I know: quibble, quibble, quibble. However, you guys do need those laws, at least so your house historians can write You-Done-Good when you’re dead and gone. So Parliament and Congress passes stuff like The Prevention of Terrorism Act, The Patriot Act, and The Military Commissions Act, enabling the government to do whatever the hell it wants without any legislative interference. The Magna Carta and the Constitution went down the drain but, c’mon: be there or be square! We’re makin’ history here!

I don’t want to be a spoilsport, but some people are calling our legislative bodies “The Weimar Parliament” and “The Weimar Congress” because the original Weimar Reichstag passed eerily similar legislation in 1933 enabling Hitler to do his thing without any legislative constraint. However, the Nazis were more up-front about it. They actually called it the “Enabling Act.”

The Magna Carta never did apply to occupied Ireland, though. For example, during Internment in the 1970’s, your police arrested people without charge, held them incommunicado, tried and convicted them without jury trials and imprisoned them in places like Long Kesh. (There’s that barbed wire again!)

And then, in a transparent attempt to re-frame Ireland’s historic struggle for liberation into a criminal enterprise, your government rescinded political status for the Irish political prisoners.

Margaret Thatcher, your prime minister during that time, liked to posture a lot with tough-guy tautologies like “crime is crime is crime.” Engulfed in privilege and surrounded by bodyguards, Thatcher never put herself in harm’s way for her principles, did she? Heaven forbid! Nor have you or Tony Blair, our own George II or Dick Cheney. It’s so much more comfortable to send other folks and their children off to war and occupation isn’t it?

In 1981, a courageous young man stood up and said That’s Enough and–Gandhi-like– began a hunger strike for the principle of political status. His words were bold. “They have nothing in their imperial arsenal that can break the spirit of one Irishman who doesn’t want to be broken,” said Bobby Sands.

For “Irishmen,” insert any nationality struggling against oppression. At that point and forever, Bobby Sands represents the political prisoners of the world: Nelson Mandela, Mumia Abu Jamal, Leonard Peltier, Lori Berenson, Gerard Jean Juste. And all those unknown prisoners on a list which is growing like a cancer in a socio/political milieu where imperial oppression, not justice, is the order of the day.
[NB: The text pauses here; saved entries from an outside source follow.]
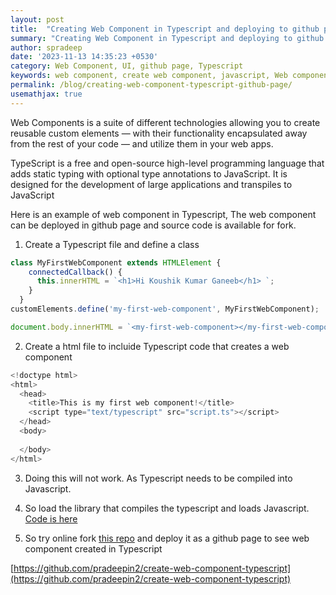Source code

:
 ```yaml
---
layout: post
title:  "Creating Web Component in Typescript and deploying to github page!"
summary: "Creating Web Component in Typescript and deploying to github page"
author: spradeep
date: '2023-11-13 14:35:23 +0530'
category: Web Component, UI, github page, Typescript
keywords: web component, create web component, javascript, Web component , github, static page, Typescript
permalink: /blog/creating-web-component-typescript-github-page/
usemathjax: true
---
```


Web Components is a suite of different technologies allowing you to create reusable custom elements — with their functionality encapsulated away from the rest of your code — and utilize them in your web apps.

TypeScript is a free and open-source high-level programming language that adds static typing with optional type annotations to JavaScript. It is designed for the development of large applications and transpiles to JavaScript

Here is an example of web component in Typescript, The web component can be deployed in github page and source code is available for fork.

1. Create a Typescript file and define a class 


```Typescript
class MyFirstWebComponent extends HTMLElement {
    connectedCallback() {
      this.innerHTML = `<h1>Hi Koushik Kumar Ganeeb</h1> `;
    }
  }
customElements.define('my-first-web-component', MyFirstWebComponent);

document.body.innerHTML = `<my-first-web-component></my-first-web-component>`
```

2. Create a html file to incluide Typescript code that creates a web component

```javascript
<!doctype html>
<html>
  <head>
    <title>This is my first web component!</title>
    <script type="text/typescript" src="script.ts"></script>
  </head>
  <body>
    
  </body>
</html>
```

3. Doing this will not work. As Typescript needs to be compiled into Javascript.

4. So load the library that compiles the typescript and loads Javascript. [Code is here](https://github.com/pradeepin2/create-web-component-typescript)

5. So try online fork [this repo](https://github.com/pradeepin2/create-web-component-typescript) and deploy it as a github page to see web component created in Typescript

[https://github.com/pradeepin2/create-web-component-typescript](https://github.com/pradeepin2/create-web-component-typescript)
After sixty-six days, while the world watched in horror and pleaded with your government to negotiate, Bobby Sands passed into history. And then-one by one over the following three months–nine more young men in the hunger strike died hideous deaths: Francis Hughes, Raymond McCreesh, Patsy O’Hara, Joe McDonnell, Martin Hurson, Kevin Lynch, Kieran Doherty, Thomas McElwee, and Michael Devine.

Margaret Thatcher has written in her memoirs that her meetings with you were “quietly businesslike and Her Majesty brings to bear a formidable grasp of current issues and breadth of experience.”

What did you and Thatcher say to each other when you talked about the hunger strikers? Were your conversations “quietly businesslike” while these young men died the horrible death of starvation? Did the telephone ring to inform you that another one had died? Or was it really not that important in your conversations?

Do you or Tony Blair ever chat with George Bush or Dick Cheney about Abu Graib and Guantanamo, two of the latest products of the Anglo-American empire? I wonder if George and Dick are also “quietly businesslike” in their discussions of things like waterboarding.

Do any of you hear the screams of the tortured in your sleep?